* **WORK TASK**: Which of the lines in the data below contain the string "toán"? Copy each of them.

___ GIVEN RECORDS ___

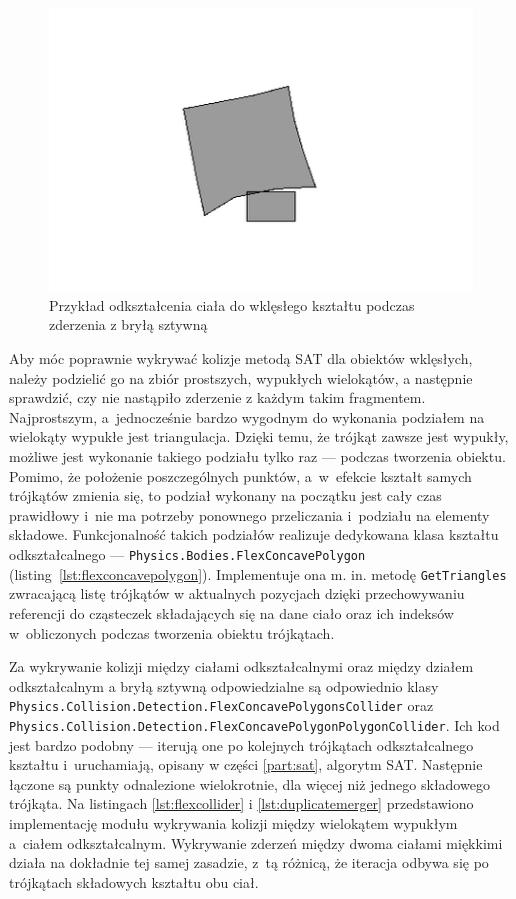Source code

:\begin{figure}[h]
	\centering
	\includegraphics[width=0.7\linewidth]{images/wkleslyflex}
	\caption{Przykład odkształcenia ciała do wklęsłego kształtu podczas zderzenia z bryłą sztywną}
	\label{fig:wkleslyflex}
\end{figure}

Aby móc poprawnie wykrywać kolizje metodą SAT dla obiektów wklęsłych, należy podzielić go na zbiór prostszych, wypukłych wielokątów, a następnie sprawdzić, czy nie nastąpiło zderzenie z każdym takim fragmentem. Najprostszym, a~jednocześnie bardzo wygodnym do wykonania podziałem na wielokąty wypukłe jest triangulacja. Dzięki temu, że trójkąt zawsze jest wypukły, możliwe jest wykonanie takiego podziału tylko raz --- podczas tworzenia obiektu. Pomimo, że położenie poszczególnych punktów, a~w~efekcie kształt samych trójkątów zmienia się, to podział wykonany na początku jest cały czas prawidłowy i~nie ma potrzeby ponownego przeliczania i~podziału na elementy składowe. Funkcjonalność takich podziałów realizuje dedykowana klasa kształtu odkształcalnego --- \verb|Physics.Bodies.FlexConcavePolygon| (listing~\ref{lst:flexconcavepolygon}). Implementuje ona m. in. metodę \verb|GetTriangles| zwracającą listę trójkątów w aktualnych pozycjach dzięki przechowywaniu referencji do cząsteczek składających się na dane ciało oraz ich indeksów w~obliczonych podczas tworzenia obiektu trójkątach.



Za wykrywanie kolizji między ciałami odkształcalnymi oraz między działem odkształcalnym a bryłą sztywną odpowiedzialne są odpowiednio klasy \verb|Physics.Collision.Detection.FlexConcavePolygonsCollider| oraz \verb|Physics.Collision.Detection.FlexConcavePolygonPolygonCollider|. Ich kod jest bardzo podobny --- iterują one po kolejnych trójkątach odkształcalnego kształtu i~uruchamiają, opisany w części \ref{part:sat}, algorytm SAT. Następnie łączone są punkty odnalezione wielokrotnie, dla więcej niż jednego składowego trójkąta. Na listingach \ref{lst:flexcollider} i \ref{lst:duplicatemerger} przedstawiono implementację modułu wykrywania kolizji między wielokątem wypukłym a~ciałem odkształcalnym. Wykrywanie zderzeń między dwoma ciałami miękkimi działa na dokładnie tej samej zasadzie, z~tą różnicą, że iteracja odbywa się po trójkątach składowych kształtu obu ciał.

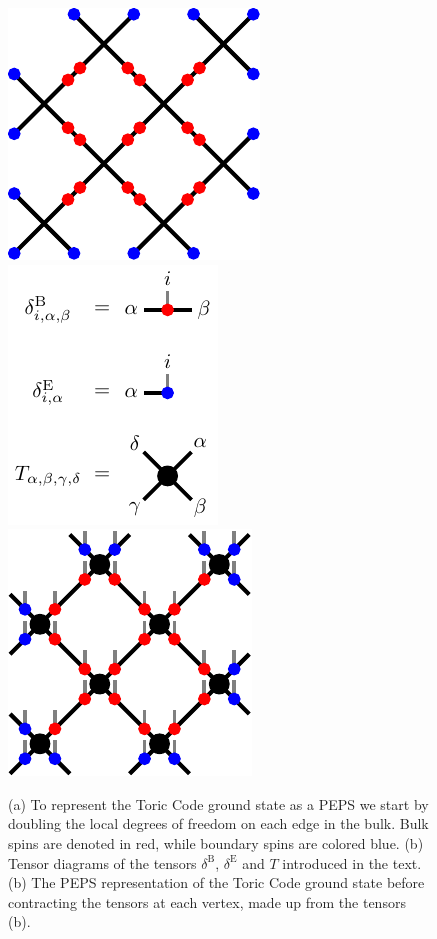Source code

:\begin{figure}
	\centering
	\subcaptionbox{\label{fig:toric_code_doubling_dof}}
	{%
		\includegraphics[scale=1]{figures/tikz/toric_code/peps_representation/peps_representation_a.pdf}
	}
	\quad
	\subcaptionbox{\label{fig:toric_code_PEPS_representation_tensor_definitions}}
	{%
		\includegraphics[scale=1]{figures/tikz/toric_code/peps_representation/peps_representation_b.pdf}
	}
	\quad
	\subcaptionbox{\label{fig:toric_code_PEPS_representation}}
	{%
		\includegraphics[scale=1]{figures/tikz/toric_code/peps_representation/peps_representation_c.pdf}
	}
	\caption{(a) To represent the Toric Code ground state as a PEPS we start by doubling the local degrees of freedom on each edge in the bulk. Bulk spins are denoted in red, while boundary spins are colored blue. (b) Tensor diagrams of the tensors $\delta^\text{B}$, $\delta^\text{E}$ and $T$ introduced in the text. (b) The PEPS representation of the Toric Code ground state before contracting the tensors at each vertex, made up from the tensors (b).}
	\label{fig:toric_code_doubling_dof_and_PEPS_representation}
\end{figure}
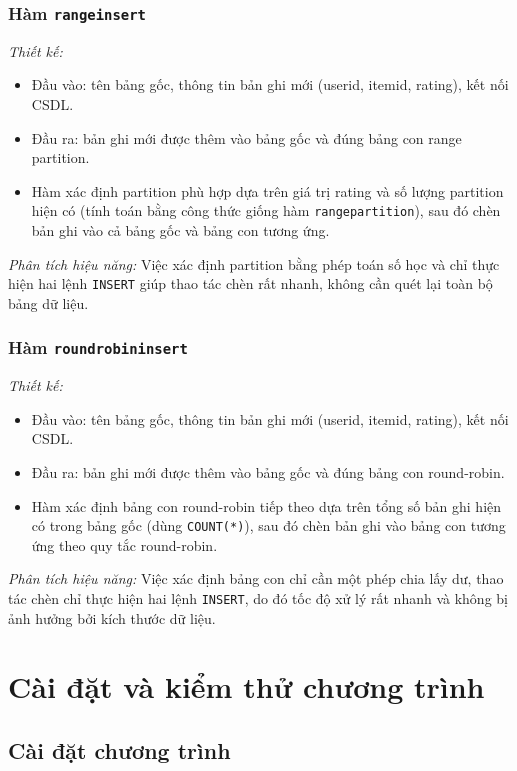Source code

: \documentclass[14pt]{extarticle}
\begin{document}
\subsubsection{Hàm \texttt{rangeinsert}}

\textit{Thiết kế:}
\begin{itemize}
    \item Đầu vào: tên bảng gốc, thông tin bản ghi mới (userid, itemid, rating), kết nối CSDL.
    \item Đầu ra: bản ghi mới được thêm vào bảng gốc và đúng bảng con range partition.
    \item Hàm xác định partition phù hợp dựa trên giá trị rating và số lượng partition hiện có (tính toán bằng công thức giống hàm \texttt{rangepartition}), sau đó chèn bản ghi vào cả bảng gốc và bảng con tương ứng.
\end{itemize}
\textit{Phân tích hiệu năng:}  
Việc xác định partition bằng phép toán số học và chỉ thực hiện hai lệnh \texttt{INSERT} giúp thao tác chèn rất nhanh, không cần quét lại toàn bộ bảng dữ liệu.

\subsubsection{Hàm \texttt{roundrobininsert}}

\textit{Thiết kế:}
\begin{itemize}
    \item Đầu vào: tên bảng gốc, thông tin bản ghi mới (userid, itemid, rating), kết nối CSDL.
    \item Đầu ra: bản ghi mới được thêm vào bảng gốc và đúng bảng con round-robin.
    \item Hàm xác định bảng con round-robin tiếp theo dựa trên tổng số bản ghi hiện có trong bảng gốc (dùng \texttt{COUNT(*)}), sau đó chèn bản ghi vào bảng con tương ứng theo quy tắc round-robin.
\end{itemize}
\textit{Phân tích hiệu năng:}  
Việc xác định bảng con chỉ cần một phép chia lấy dư, thao tác chèn chỉ thực hiện hai lệnh \texttt{INSERT}, do đó tốc độ xử lý rất nhanh và không bị ảnh hưởng bởi kích thước dữ liệu.
\newpage

\section{Cài đặt và kiểm thử chương trình}
\subsection{Cài đặt chương trình}
\end{document}
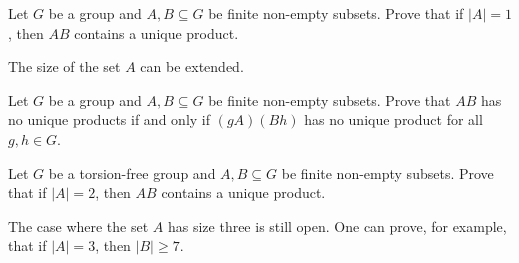 \begin{graybox}
\begin{xca}
\label{xca:A1Bm}
    Let $G$ be a group and $A,B\subseteq G$ be finite non-empty subsets. Prove that 
    if $|A|=1$, then $AB$ contains a unique product. 
\end{xca}




The size of the set $A$ can be extended. 

\begin{xca}
\label{xca:gABh}
    Let $G$ be a group and $A,B\subseteq G$ be finite non-empty subsets. Prove that
    $AB$ has no unique products 
    if and only if $(gA)(Bh)$ has no unique product for all $g,h\in G$. 
\end{xca}


\begin{xca}
\label{xca:A2Bm}
    Let $G$ be a torsion-free group and $A,B\subseteq G$ be finite non-empty subsets. Prove that 
    if $|A|=2$, then $AB$ contains a unique product. 
\end{xca}

The case where the set $A$ has size three is still open. One can prove, for example, 
that if $|A|=3$, then $|B|\geq7$. 






\end{graybox}
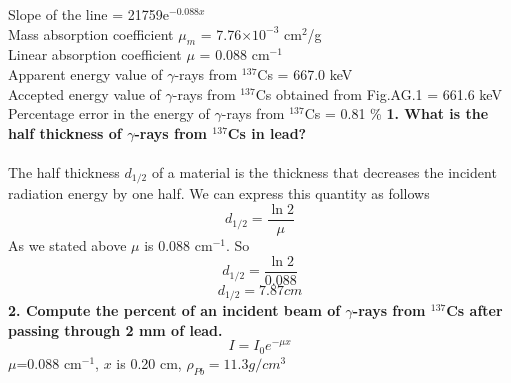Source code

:\documentclass[a4paper,12pt]{article}
\begin{document}
Slope of the line = 21759e$^{-0.088x}$\\
Mass absorption coefficient $\mu_{m}$ = 7.76$\times 10^{-3}$ cm$^{2}$/g\\
Linear absorption coefficient $\mu$ = 0.088 cm$^{-1}$\\
Apparent energy value of $\gamma$-rays from $^{137}$Cs = 667.0 keV\\
Accepted energy value of $\gamma$-rays from $^{137}$Cs obtained from Fig.AG.1 = 661.6 keV \\
Percentage error in the energy of $\gamma$-rays from $^{137}$Cs = 0.81 \%
\newpage
\textbf{1. What is the half thickness of $\gamma$-rays from $^{137}$Cs in lead?}\\\\
The half thickness $d_{1/2}$ of a material is the thickness that decreases the incident radiation energy by one half. We can express this quantity as follows 
\begin{equation}
d_{1/2}=\frac{\ln 2}{\mu }
\end{equation}
As we stated above $\mu$ is 0.088 cm$^{-1}$. So
\begin{equation}
d_{1/2}=\frac{\ln 2}{0.088}
\end{equation}
\begin{equation}
d_{1/2}=7.87 cm
\end{equation}
\textbf{2. Compute the percent of an incident beam of $\gamma$-rays from $^{137}$Cs after passing through 2 mm of lead.}
\begin{equation}
I=I_{0}e^{-\mu x}
\end{equation}
$\mu$=0.088 cm$^{-1}$, $x$ is 0.20 cm, $\rho_{Pb}=11.3 g/cm^{3}$
\end{document}
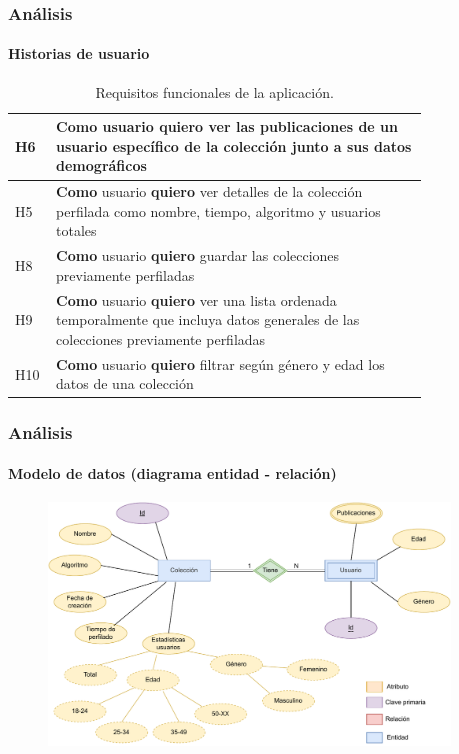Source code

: \documentclass{beamer}
\begin{document}
	\begin{frame}
		\frametitle{Análisis}
		\framesubtitle{Historias de usuario}
		\begin{table}[H]
			{
				\setlength\arrayrulewidth{0.75pt}
				\setlength{\tabcolsep}{0.9\tabcolsep}
				
				\begin{tabular}{|p{0.04\linewidth} | p{0.78\linewidth}|}
					\hline
					
					H6 & \textbf{Como} usuario \textbf{quiero} ver las publicaciones de un usuario específico de la colección junto a sus datos demográficos\\ \hline
					H5 & \textbf{Como} usuario \textbf{quiero} ver detalles de la colección perfilada como nombre, tiempo, algoritmo y usuarios totales \\ \hline
					H8 & \textbf{Como} usuario \textbf{quiero} guardar las colecciones previamente perfiladas \\ \hline
					H9 & \textbf{Como} usuario \textbf{quiero} ver una lista ordenada temporalmente que incluya datos generales de las colecciones previamente perfiladas\\ \hline
					H10 & \textbf{Como} usuario \textbf{quiero} filtrar según género y edad los datos de una colección\\ \hline
					
					\end{tabular}
				}
			\caption{Requisitos funcionales de la aplicación.}
			\label{tab:user-stories}
		\end{table}
	\end{frame}

	\begin{frame}
		\frametitle{Análisis}
		\framesubtitle{Modelo de datos (diagrama entidad - relación)}
		\begin{figure}[H]
			\centering
			\includegraphics[width=0.95\textwidth]{ER-diagram.pdf}
			\label{fig:diagrama/ER}
		\end{figure}
	\end{frame}
\end{document}
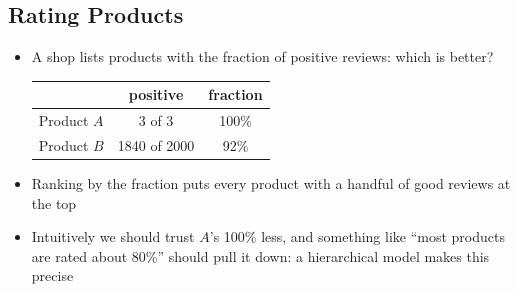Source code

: \Outline %

\begin{slide}
\section{Rating Products}

\begin{PauseHighLight}
  \begin{itemize}
  \item A shop lists products with the fraction of positive
    reviews: which is better?\pause
    \begin{center}
      \begin{tabular}{l|cc}
        & positive & fraction \\ \hline
        Product $A$ & 3 of 3 & 100\% \\
        Product $B$ & 1840 of 2000 & 92\%
      \end{tabular}
    \end{center}\pause
  \item Ranking by the fraction puts every product with a handful of
    good reviews at the top\pause
  \item Intuitively we should trust $A$'s 100\% less\pause{}, and
    something like ``most products are rated about 80\%'' should pull
    it down\pauseb{}: a hierarchical model makes this precise\pauseb
  \end{itemize}
\end{PauseHighLight}

\end{slide}


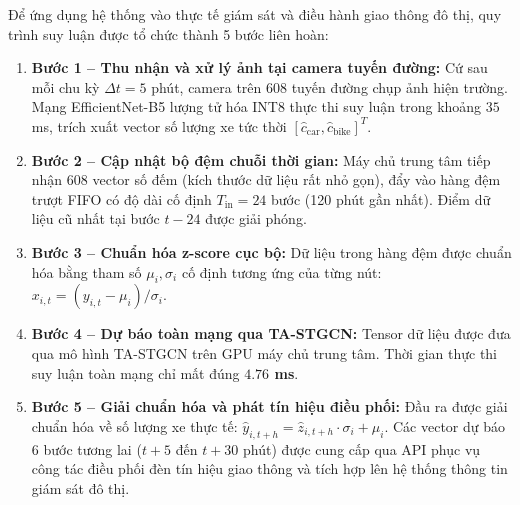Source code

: Để ứng dụng hệ thống vào thực tế giám sát và điều hành giao thông đô thị, quy trình suy luận được tổ chức thành 5 bước liên hoàn:
\begin{enumerate}
    \item \textbf{Bước 1 -- Thu nhận và xử lý ảnh tại camera tuyến đường:} Cứ sau mỗi chu kỳ $\Delta t = 5$ phút, camera trên 608 tuyến đường chụp ảnh hiện trường. Mạng EfficientNet-B5 lượng tử hóa INT8 thực thi suy luận trong khoảng $35$ ms, trích xuất vector số lượng xe tức thời $[\hat{c}_{\text{car}}, \hat{c}_{\text{bike}}]^T$.
    \item \textbf{Bước 2 -- Cập nhật bộ đệm chuỗi thời gian:} Máy chủ trung tâm tiếp nhận 608 vector số đếm (kích thước dữ liệu rất nhỏ gọn), đẩy vào hàng đệm trượt FIFO có độ dài cố định $T_{\text{in}} = 24$ bước (120 phút gần nhất). Điểm dữ liệu cũ nhất tại bước $t-24$ được giải phóng.
    \item \textbf{Bước 3 -- Chuẩn hóa z-score cục bộ:} Dữ liệu trong hàng đệm được chuẩn hóa bằng tham số $\mu_i, \sigma_i$ cố định tương ứng của từng nút: $x_{i, t} = (y_{i, t} - \mu_i) / \sigma_i$.
    \item \textbf{Bước 4 -- Dự báo toàn mạng qua TA-STGCN:} Tensor dữ liệu được đưa qua mô hình TA-STGCN trên GPU máy chủ trung tâm. Thời gian thực thi suy luận toàn mạng chỉ mất đúng \textbf{$4.76$ ms}.
    \item \textbf{Bước 5 -- Giải chuẩn hóa và phát tín hiệu điều phối:} Đầu ra được giải chuẩn hóa về số lượng xe thực tế: $\hat{y}_{i, t+h} = \hat{z}_{i, t+h} \cdot \sigma_i + \mu_i$. Các vector dự báo 6 bước tương lai ($t+5$ đến $t+30$ phút) được cung cấp qua API phục vụ công tác điều phối đèn tín hiệu giao thông và tích hợp lên hệ thống thông tin giám sát đô thị.
\end{enumerate}

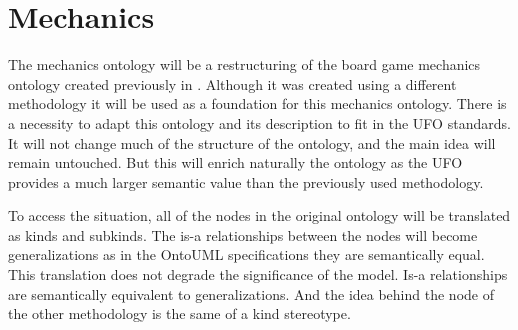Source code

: \section{Mechanics}
The mechanics ontology will be a restructuring of the board game mechanics ontology created previously in \cite{kritz_buildingOntology}. Although it was created using a different methodology it will be used as a foundation for this mechanics ontology. There is a necessity to adapt this ontology and its description to fit in the UFO standards. It will not change much of the structure of the ontology, and the main idea will remain untouched. But this will enrich naturally the ontology as the UFO provides a much larger semantic value than the previously used methodology.

To access the situation, all of the nodes in the original ontology will be translated as kinds and subkinds. The is-a relationships between the nodes will become generalizations as in the OntoUML specifications they are semantically equal. This translation does not degrade the significance of the model. Is-a relationships are semantically equivalent to generalizations. And the idea behind the node of the other methodology is the same of a kind stereotype.
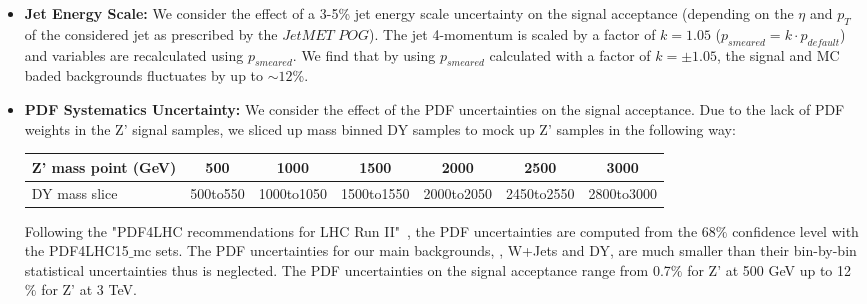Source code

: \begin{itemize}
  \item \textbf{Jet Energy Scale:} We consider the effect of a 3-5\% jet energy scale uncertainty on the signal 
acceptance (depending on the $\eta$ and $p_{T}$ of the considered jet as prescribed by the $JetMET$ $POG$). The jet 
4-momentum is scaled by a factor of $k=1.05$ ($p_{smeared} = k \cdot p_{default}$) and variables are recalculated 
using $p_{smeared}$. We find that by using $p_{smeared}$ calculated with
a factor of $k=\pm 1.05$, the signal and MC baded backgrounds fluctuates by up to $\sim 12$\%. 
%

  \item \textbf{PDF Systematics Uncertainty:} We consider the effect of the PDF uncertainties on the signal acceptance. 
Due to the lack of PDF weights in the Z' signal samples, we sliced up mass binned DY samples to mock up Z' samples in 
the following way:
\begin{table}[ht]	
  \begin{tabular}{| l | c | c | c | c | c | c |} 
  \hline\hline 
  Z' mass point (GeV) & 500 & 1000 & 1500 & 2000 & 2500 & 3000\\
  \hline
  DY mass slice & 500to550 & 1000to1050 & 1500to1550 & 2000to2050 & 2450to2550 & 2800to3000\\
  \hline \hline
  \end{tabular}
\end{table}

Following the "PDF4LHC recommendations for LHC Run
II"~\cite{PDF4LHC15}, the PDF uncertainties are computed from the
68$\%$ confidence level with the PDF4LHC15$\_$mc sets. The PDF
uncertainties for our main backgrounds, \ttbar, W+Jets and DY, are
much smaller than their bin-by-bin statistical uncertainties thus is
neglected. The PDF uncertainties on the signal acceptance range from
0.7$\%$ for Z' at 500 GeV up to 12$\%$ for Z' at 3 TeV.



\end{itemize}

___

* **RESPONSE**:
    \item Hàm xác định partition phù hợp dựa trên giá trị rating và số lượng partition hiện có (tính toán bằng công thức giống hàm \texttt{rangepartition}), sau đó chèn bản ghi vào cả bảng gốc và bảng con tương ứng.
Việc xác định partition bằng phép toán số học và chỉ thực hiện hai lệnh \texttt{INSERT} giúp thao tác chèn rất nhanh, không cần quét lại toàn bộ bảng dữ liệu.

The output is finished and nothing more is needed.